Lennon la saisit par le poignet.

« Qu’est-ce que vous dites ? »

Elle sursauta et le regarda comme si elle s’éveillait d’un cauchemar. L’espace d’un instant, Lennon crut voir Ellen quand elle émergeait de ses terreurs nocturnes.

La fille cligna des yeux et dit : « S’il vous plaît, monsieur, je veux rentrer chez moi. »

68

Affalé par terre, le dos contre le canapé, Strazdas avait perdu la mesure du temps. La sonnerie de son téléphone lui fit brusquement redresser la tête. Il décida de ne pas répondre et préféra fixer son attention sur le large écran plat de la suite, d’une brillance surnaturelle dans la pièce assombrie, vibrant de couleurs intenses qui heurtaient sa rétine.

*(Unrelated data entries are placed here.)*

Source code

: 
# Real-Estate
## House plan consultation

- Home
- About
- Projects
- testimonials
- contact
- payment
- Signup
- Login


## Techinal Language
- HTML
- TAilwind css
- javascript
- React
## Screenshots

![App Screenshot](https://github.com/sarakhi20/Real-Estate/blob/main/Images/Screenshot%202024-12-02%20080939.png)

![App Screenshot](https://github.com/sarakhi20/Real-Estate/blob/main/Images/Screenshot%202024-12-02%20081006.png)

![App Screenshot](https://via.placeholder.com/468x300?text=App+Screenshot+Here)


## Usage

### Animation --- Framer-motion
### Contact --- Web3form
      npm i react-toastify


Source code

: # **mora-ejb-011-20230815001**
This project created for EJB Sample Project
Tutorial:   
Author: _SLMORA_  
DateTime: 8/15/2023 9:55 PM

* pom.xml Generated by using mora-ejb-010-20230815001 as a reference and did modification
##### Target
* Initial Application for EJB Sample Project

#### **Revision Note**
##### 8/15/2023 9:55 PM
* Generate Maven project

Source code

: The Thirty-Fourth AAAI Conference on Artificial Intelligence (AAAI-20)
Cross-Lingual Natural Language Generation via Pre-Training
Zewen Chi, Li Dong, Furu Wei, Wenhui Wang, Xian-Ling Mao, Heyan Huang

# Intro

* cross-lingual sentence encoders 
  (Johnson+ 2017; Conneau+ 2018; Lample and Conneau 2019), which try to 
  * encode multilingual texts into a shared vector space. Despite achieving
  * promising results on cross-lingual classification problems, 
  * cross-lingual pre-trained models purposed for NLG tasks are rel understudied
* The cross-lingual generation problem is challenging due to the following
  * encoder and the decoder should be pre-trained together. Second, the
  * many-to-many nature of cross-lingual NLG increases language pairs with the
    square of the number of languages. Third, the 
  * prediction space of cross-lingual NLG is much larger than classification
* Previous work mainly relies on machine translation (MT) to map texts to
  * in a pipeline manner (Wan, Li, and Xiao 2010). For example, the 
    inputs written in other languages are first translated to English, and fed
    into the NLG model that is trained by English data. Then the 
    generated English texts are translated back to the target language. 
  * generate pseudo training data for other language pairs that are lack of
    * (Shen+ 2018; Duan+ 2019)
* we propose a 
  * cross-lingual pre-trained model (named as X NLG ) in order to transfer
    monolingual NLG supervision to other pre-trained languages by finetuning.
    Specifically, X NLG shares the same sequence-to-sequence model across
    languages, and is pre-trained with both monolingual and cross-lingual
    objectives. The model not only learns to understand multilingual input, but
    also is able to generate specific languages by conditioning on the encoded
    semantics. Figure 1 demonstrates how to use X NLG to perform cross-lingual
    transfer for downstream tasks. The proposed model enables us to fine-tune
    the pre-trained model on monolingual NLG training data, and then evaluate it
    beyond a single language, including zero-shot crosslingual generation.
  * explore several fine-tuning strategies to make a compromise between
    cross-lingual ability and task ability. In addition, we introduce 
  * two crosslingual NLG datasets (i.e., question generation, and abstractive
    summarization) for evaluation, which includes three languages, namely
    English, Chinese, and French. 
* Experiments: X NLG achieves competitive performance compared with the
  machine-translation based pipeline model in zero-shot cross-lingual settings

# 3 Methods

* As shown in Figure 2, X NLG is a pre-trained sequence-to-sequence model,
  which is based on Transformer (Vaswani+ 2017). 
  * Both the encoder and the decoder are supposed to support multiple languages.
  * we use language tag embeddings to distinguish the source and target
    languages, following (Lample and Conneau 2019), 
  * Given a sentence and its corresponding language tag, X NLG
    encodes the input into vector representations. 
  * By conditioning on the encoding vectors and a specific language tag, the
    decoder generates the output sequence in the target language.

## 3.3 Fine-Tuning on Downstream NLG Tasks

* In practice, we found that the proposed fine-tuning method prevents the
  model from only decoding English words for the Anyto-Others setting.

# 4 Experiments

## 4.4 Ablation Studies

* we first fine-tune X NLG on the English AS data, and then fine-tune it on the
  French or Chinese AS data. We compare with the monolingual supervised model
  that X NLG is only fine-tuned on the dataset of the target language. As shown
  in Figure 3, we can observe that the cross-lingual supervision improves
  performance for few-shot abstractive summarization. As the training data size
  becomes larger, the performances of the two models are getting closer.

Un numéro comique qui datait d’une autre époque, semblait-il, avec deux hommes, l’un petit et vieux, l’autre d’âge moyen mais essayant de paraître plus jeune, deux péquins mal fagotés qui se disputaient à propos de décorations de Noël dans une maison minable.

Les gens ici trouvaient donc ça drôle ? Des personnages pathétiques, embourbés dans des vies misérables ? Se sentait-on réconforté en riant de pauvres bougres plus malheureux que soi ?

À l’écran, le vieux se mit à glapir. L’autre lui donna la réplique en bougonnant et le traita de vicelard.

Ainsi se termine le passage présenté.